# RECORD EXTRACTS

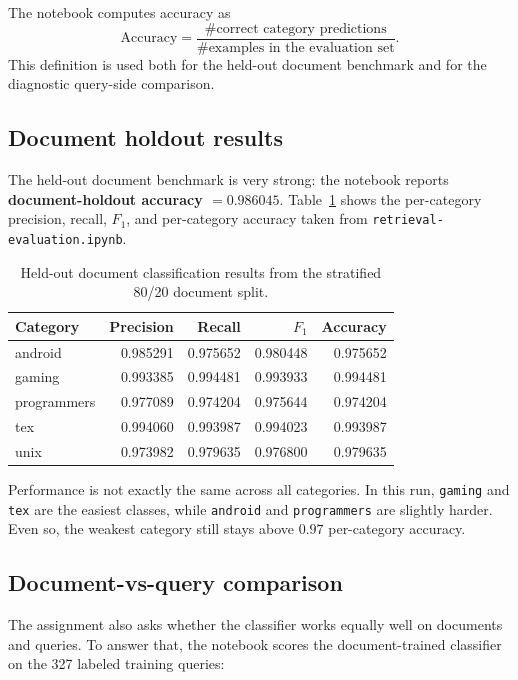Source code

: \documentclass[11pt,a4paper]{article}
\begin{document}
The notebook computes accuracy as
\[
\text{Accuracy} = \frac{\# \text{correct category predictions}}{\# \text{examples in the evaluation set}}.
\]
This definition is used both for the held-out document benchmark and for the diagnostic query-side comparison.

\subsection{Document holdout results}

The held-out document benchmark is very strong: the notebook reports \textbf{document-holdout accuracy \(=0.986045\)}. Table~\ref{tab:clfresults} shows the per-category precision, recall, \(F_1\), and per-category accuracy taken from \texttt{retrieval-evaluation.ipynb}.

\begin{table}[H]
\centering
\scriptsize
\begin{tabular}{l r r r r}
\toprule
Category & Precision & Recall & \(F_1\) & Accuracy \\
\midrule
android & 0.985291 & 0.975652 & 0.980448 & 0.975652 \\
gaming & 0.993385 & 0.994481 & 0.993933 & 0.994481 \\
programmers & 0.977089 & 0.974204 & 0.975644 & 0.974204 \\
tex & 0.994060 & 0.993987 & 0.994023 & 0.993987 \\
unix & 0.973982 & 0.979635 & 0.976800 & 0.979635 \\
\bottomrule
\end{tabular}
\caption{Held-out document classification results from the stratified 80/20 document split.}
\label{tab:clfresults}
\end{table}

Performance is not exactly the same across all categories. In this run, \texttt{gaming} and \texttt{tex} are the easiest classes, while \texttt{android} and \texttt{programmers} are slightly harder. Even so, the weakest category still stays above \(0.97\) per-category accuracy.

\subsection{Document-vs-query comparison}

The assignment also asks whether the classifier works equally well on documents and queries. To answer that, the notebook scores the document-trained classifier on the 327 labeled training queries:
\end{document}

# INSTRUCTIONS TO FOLLOW
Repeat, exactly as they stand above, the lines from the line with "Category & Precision" to the line with "Performance is not", both lines included.

# RESULT BELOW
Category & Precision & Recall & \(F_1\) & Accuracy \\
\midrule
android & 0.985291 & 0.975652 & 0.980448 & 0.975652 \\
gaming & 0.993385 & 0.994481 & 0.993933 & 0.994481 \\
programmers & 0.977089 & 0.974204 & 0.975644 & 0.974204 \\
tex & 0.994060 & 0.993987 & 0.994023 & 0.993987 \\
unix & 0.973982 & 0.979635 & 0.976800 & 0.979635 \\
\bottomrule
\end{tabular}
\caption{Held-out document classification results from the stratified 80/20 document split.}
\label{tab:clfresults}
\end{table}

Performance is not exactly the same across all categories. In this run, \texttt{gaming} and \texttt{tex} are the easiest classes, while \texttt{android} and \texttt{programmers} are slightly harder. Even so, the weakest category still stays above \(0.97\) per-category accuracy.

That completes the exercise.